Центральное место, которое занимало вече в социально-политическом механизме Киевской волости в середине XII в., определяется не только его социальным составом, но и тем кругом вопросов, который оно решало. В компетенции веча находились вопросы, касающиеся войны и мира, избрания князей. Более того, эта компетенция распространяется даже на назначение судебно-административных "чинов". Вече активно выражает недовольство деятельностью княжеских тиунов. "Ратша ны погуби Киев, а Тудор - Вышегород", - говорят киевляне. Ответ князя весьма знаменателен: "А се вы и тивун, а по вашей воли!".

Эту необычайно красноречивую формулу князь распространяет и на все другие сферы социально-политического бытия. Он целует киевлянам крест "на всей (киевлян. - Авт.) воли". Данная формула станет особенно ходкой в Новгороде Великом. Очень важно подчеркнуть, что ее применяли в Южной Руси раньше, чем в Новгороде. Она - несомненное свидетельство больших полномочий киевской общины.

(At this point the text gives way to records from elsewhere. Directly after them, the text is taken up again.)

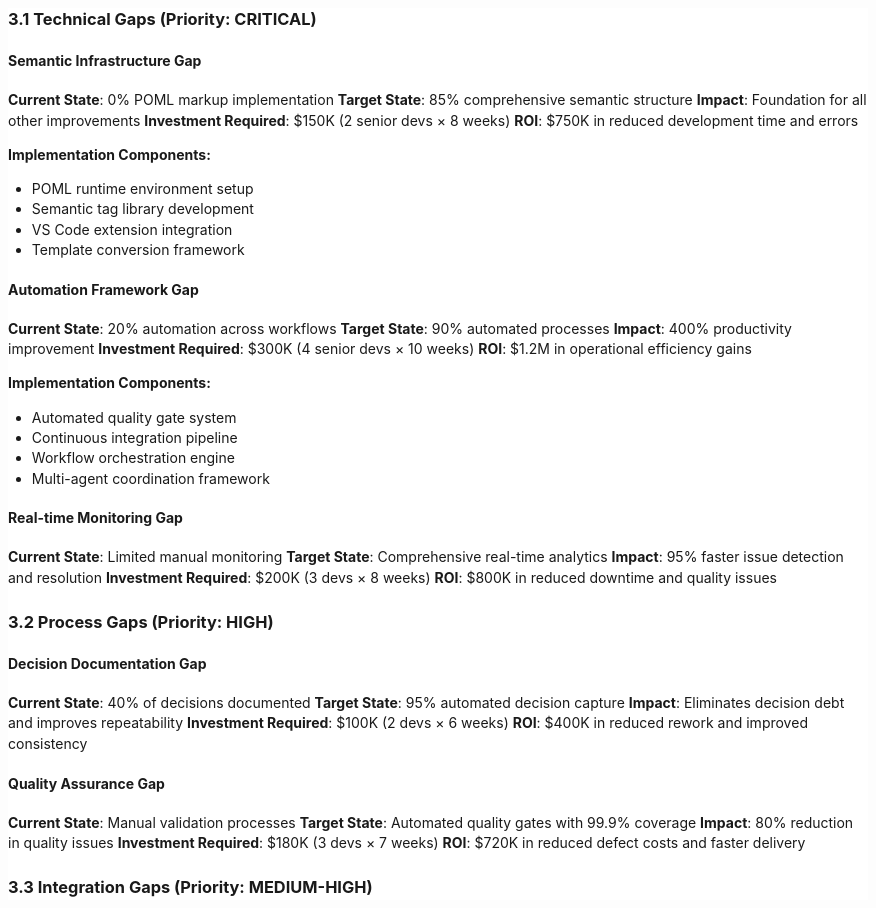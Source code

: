 ### 3.1 Technical Gaps (Priority: CRITICAL)

#### Semantic Infrastructure Gap
**Current State**: 0% POML markup implementation
**Target State**: 85% comprehensive semantic structure
**Impact**: Foundation for all other improvements
**Investment Required**: $150K (2 senior devs × 8 weeks)
**ROI**: $750K in reduced development time and errors

**Implementation Components:**
- POML runtime environment setup
- Semantic tag library development
- VS Code extension integration
- Template conversion framework

#### Automation Framework Gap
**Current State**: 20% automation across workflows
**Target State**: 90% automated processes
**Impact**: 400% productivity improvement
**Investment Required**: $300K (4 senior devs × 10 weeks)
**ROI**: $1.2M in operational efficiency gains

**Implementation Components:**
- Automated quality gate system
- Continuous integration pipeline
- Workflow orchestration engine
- Multi-agent coordination framework

#### Real-time Monitoring Gap
**Current State**: Limited manual monitoring
**Target State**: Comprehensive real-time analytics
**Impact**: 95% faster issue detection and resolution
**Investment Required**: $200K (3 devs × 8 weeks)
**ROI**: $800K in reduced downtime and quality issues

### 3.2 Process Gaps (Priority: HIGH)

#### Decision Documentation Gap
**Current State**: 40% of decisions documented
**Target State**: 95% automated decision capture
**Impact**: Eliminates decision debt and improves repeatability
**Investment Required**: $100K (2 devs × 6 weeks)
**ROI**: $400K in reduced rework and improved consistency

#### Quality Assurance Gap
**Current State**: Manual validation processes
**Target State**: Automated quality gates with 99.9% coverage
**Impact**: 80% reduction in quality issues
**Investment Required**: $180K (3 devs × 7 weeks)
**ROI**: $720K in reduced defect costs and faster delivery

### 3.3 Integration Gaps (Priority: MEDIUM-HIGH)
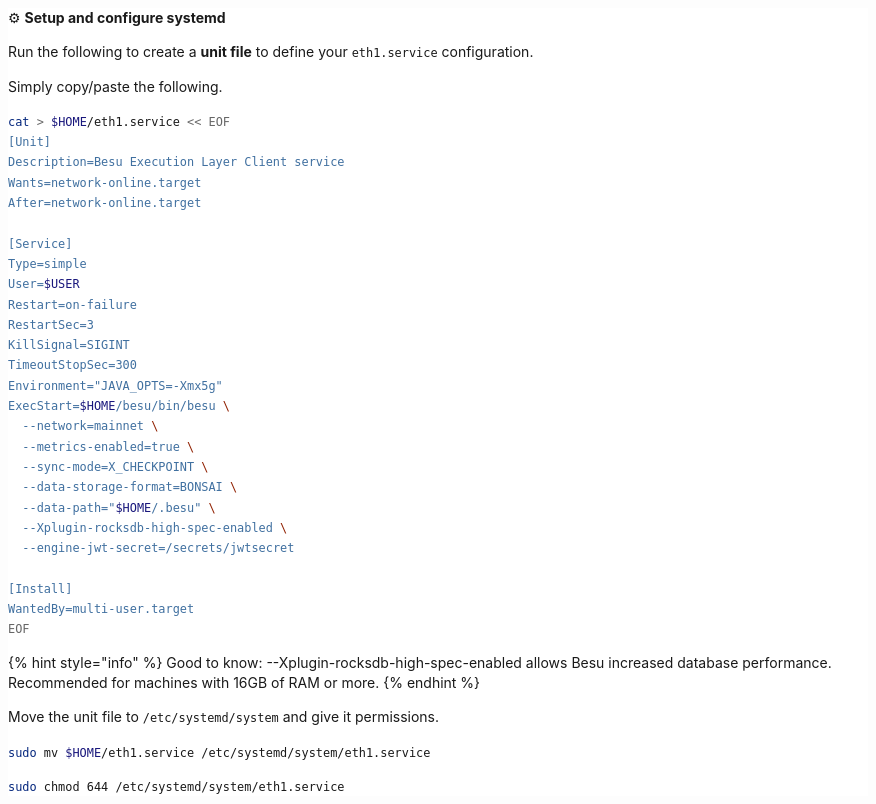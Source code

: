 

:gear: **Setup and configure systemd**



Run the following to create a **unit file** to define your `eth1.service` configuration.

Simply copy/paste the following.

```bash
cat > $HOME/eth1.service << EOF
[Unit]
Description=Besu Execution Layer Client service
Wants=network-online.target
After=network-online.target

[Service]
Type=simple
User=$USER
Restart=on-failure
RestartSec=3
KillSignal=SIGINT
TimeoutStopSec=300
Environment="JAVA_OPTS=-Xmx5g"
ExecStart=$HOME/besu/bin/besu \
  --network=mainnet \
  --metrics-enabled=true \
  --sync-mode=X_CHECKPOINT \
  --data-storage-format=BONSAI \
  --data-path="$HOME/.besu" \
  --Xplugin-rocksdb-high-spec-enabled \
  --engine-jwt-secret=/secrets/jwtsecret

[Install]
WantedBy=multi-user.target
EOF
```



{% hint style="info" %}
Good to know: --Xplugin-rocksdb-high-spec-enabled allows Besu increased database performance. Recommended for machines with 16GB of RAM or more.
{% endhint %}



Move the unit file to `/etc/systemd/system` and give it permissions.

```bash
sudo mv $HOME/eth1.service /etc/systemd/system/eth1.service
```

```bash
sudo chmod 644 /etc/systemd/system/eth1.service
```


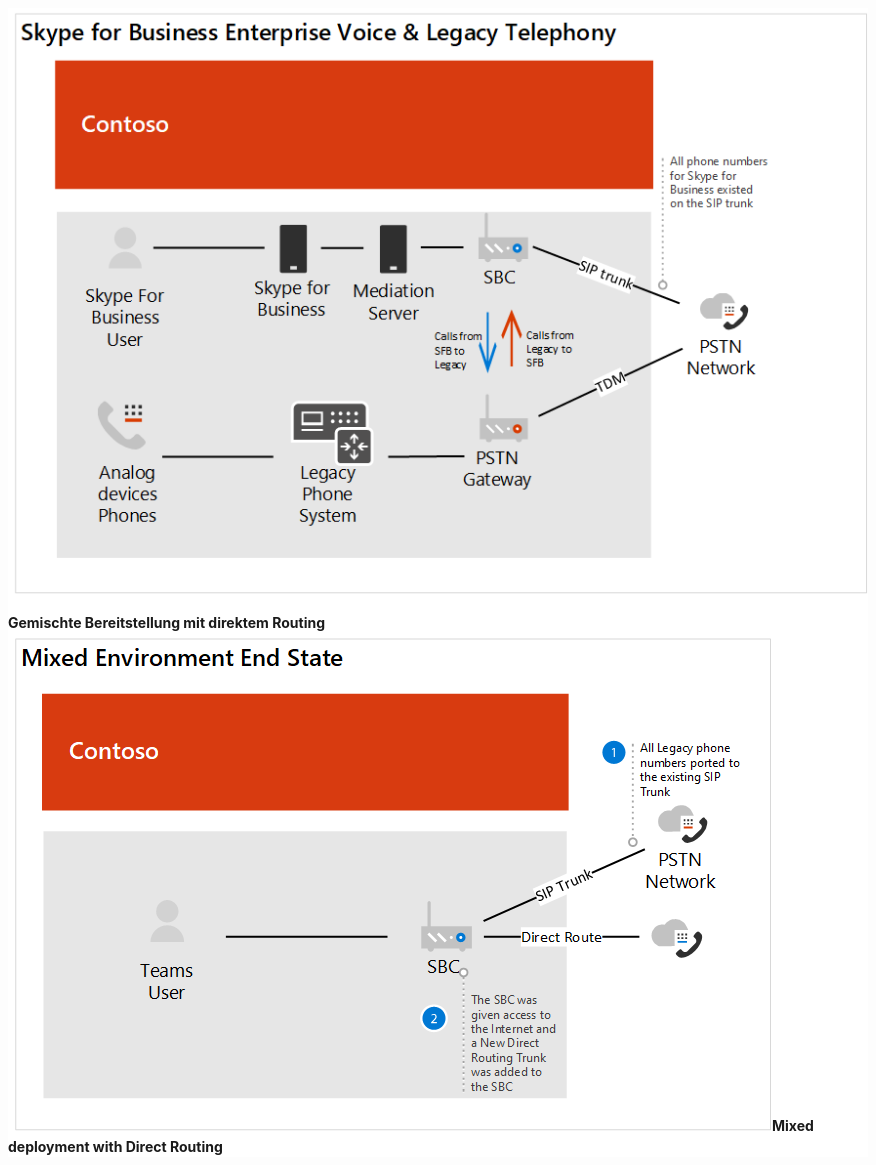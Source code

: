 ![Diagram showing before state](media/voice-case-study-4.png)</span></span>

<span data-ttu-id="00bd7-197">**Gemischte Bereitstellung mit direktem Routing** 
 ![ Diagramm, das vor dem Zustand angezeigt wird](media/voice-case-study-4a.png)</span><span class="sxs-lookup"><span data-stu-id="00bd7-197">**Mixed deployment with Direct Routing**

Необходимо отметить стиль обращения князей к участникам вечевых собраний в Киеве, которых они именуют словом "братие", "братья". В межкняжеском общении оно подчеркивало уважение и равенство сторон. В том же почтительном значении термин "братие" употребляется и по отношению к "киянам", собравшимся на вече. Аналогичное словоупотребление имело место на вечевых собраниях других волостных городов.

Нельзя упускать из виду и другую важную подробность событий 1146–1147 гг.: киевляне "устремишася на Ратьшин двор грабить и на мечникы". Грабежу подвергается имущество зарвавшихся княжеских чиновников. С такого рода грабежами мы уже встречались и встретимся неоднократно; их социальная природа нам известна.

События 1146–1147 гг. свидетельствуют о том, что процесс развития киевской волостной общины достиг высокой точки. Городская община приобрела все признаки, характерные для произошедшего становления города-государства. Эти признаки, и прежде всего самый яркий - суверенность общины, проявляются и в дальнейшем.

Городская община Киева - доминанта в социально-политической жизни. Так, в Ипатьевской летописи сохранились примечательные описания под 1150 г. Князь Юрий Долгорукий перед лицом наступавшего Изяслава Мстиславича, "не утерпя быти в Киеве", спешно бросил город. Но Изяслава опередил Вячеслав, который "вшел в Киев" и обосновался на "Ярославли дворе". Тем временем приехал Изяслав, и киевляне "изидоша навстречу князю многое множьство и рекоша Изяславу: "Гюрги вышел из Киева, а Вячеслав седить ти в Киеве, а мы его не хочем"". Изяслав через своих посланцев просил Вячеслава перебраться в Вышгород. Тот заупрямился: "Аче ти мя убити, сыну, на сем месте, а убии, а я не еду". Изяслав Мстиславич, "поклонивъся святой Софьи", въехал на Ярославль двор "всим своим полком, и Киян с ним приде множество". Киевляне, которые, видимо, были вооружены, стали проявлять раздражение по отношению к Вячеславу. Видя это, Вячеслав счел за лучшее удалиться. Городская община и на этот раз определяет, какому князю княжить в городе. Вот почему князья стремились задобрить городскую общину. Уже не раз упоминавшийся Изяслав, прогнав Юрия Долгорукого из Киева, устроил в честь победы над соперником обед, на который были приглашены горожане в большом количестве. С "киянами" встречаемся на пиру у князя Вячеслава. Они же пируют и у Святослава Всеволодовича.